## Work instruction
Find the line with "3. When extracted, insert" in the entries below. Repeat it, every following line, and the line with "7. Once in the", exactly and with nothing added.

## Input material
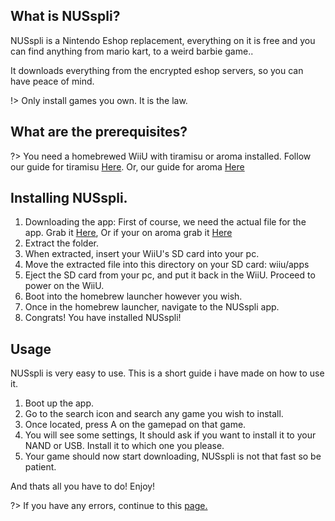 ## What is NUSspli?

NUSspli is a Nintendo Eshop replacement, everything on it is free and you can find anything from mario kart, to a weird barbie game..

It downloads everything from the encrypted eshop servers, so you can have peace of mind.

!> Only install games you own. It is the law.

## What are the prerequisites?

?> You need a homebrewed WiiU with tiramisu or aroma installed. Follow our guide for tiramisu [Here](https://wiiu.skyybrew.xyz/#/sd). Or, our guide for aroma [Here](https://wiiu.skyybrew.xyz/#/startaroma)

## Installing NUSspli.

1. Downloading the app: First of course, we need the actual file for the app. Grab it [Here](https://github.com/V10lator/NUSspli/releases/download/v1.135/NUSspli-1.135-HBL.zip), Or if your on aroma grab it [Here](https://github.com/V10lator/NUSspli/releases/download/v1.135/NUSspli-1.135-Aroma.zip)
2. Extract the folder.
3. When extracted, insert your WiiU's SD card into your pc. 
4. Move the extracted file into this directory on your SD card: wiiu/apps
5. Eject the SD card from your pc, and put it back in the WiiU. Proceed to power on the WiiU.
6. Boot into the homebrew launcher however you wish.
7. Once in the homebrew launcher, navigate to the NUSspli app.
8. Congrats! You have installed NUSspli!

## Usage

NUSspli is very easy to use. This is a short guide i have made on how to use it.

1. Boot up the app.
2. Go to the search icon and search any game you wish to install.
3. Once located, press A on the gamepad on that game.
4. You will see some settings, It should ask if you want to install it to your NAND or USB. Install it to which one you please.
5. Your game should now start downloading, NUSspli is not that fast so be patient.

And thats all you have to do! Enjoy!

?> If you have any errors, continue to this [page.](https://wiiu.skyybrew.xyz/#/NUSspliTroubleshooting)




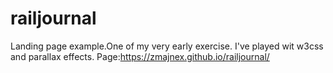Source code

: # railjournal
Landing page example.One of my very early exercise. I've played wit w3css and parallax effects.
Page:https://zmajnex.github.io/railjournal/
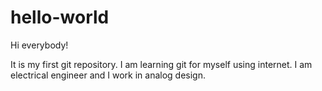 # hello-world

Hi everybody!

It is my first git repository. I am learning git for myself using internet. I am electrical engineer and I work in analog design.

## The answer
3. When extracted, insert your WiiU's SD card into your pc. 
4. Move the extracted file into this directory on your SD card: wiiu/apps
5. Eject the SD card from your pc, and put it back in the WiiU. Proceed to power on the WiiU.
6. Boot into the homebrew launcher however you wish.
7. Once in the homebrew launcher, navigate to the NUSspli app.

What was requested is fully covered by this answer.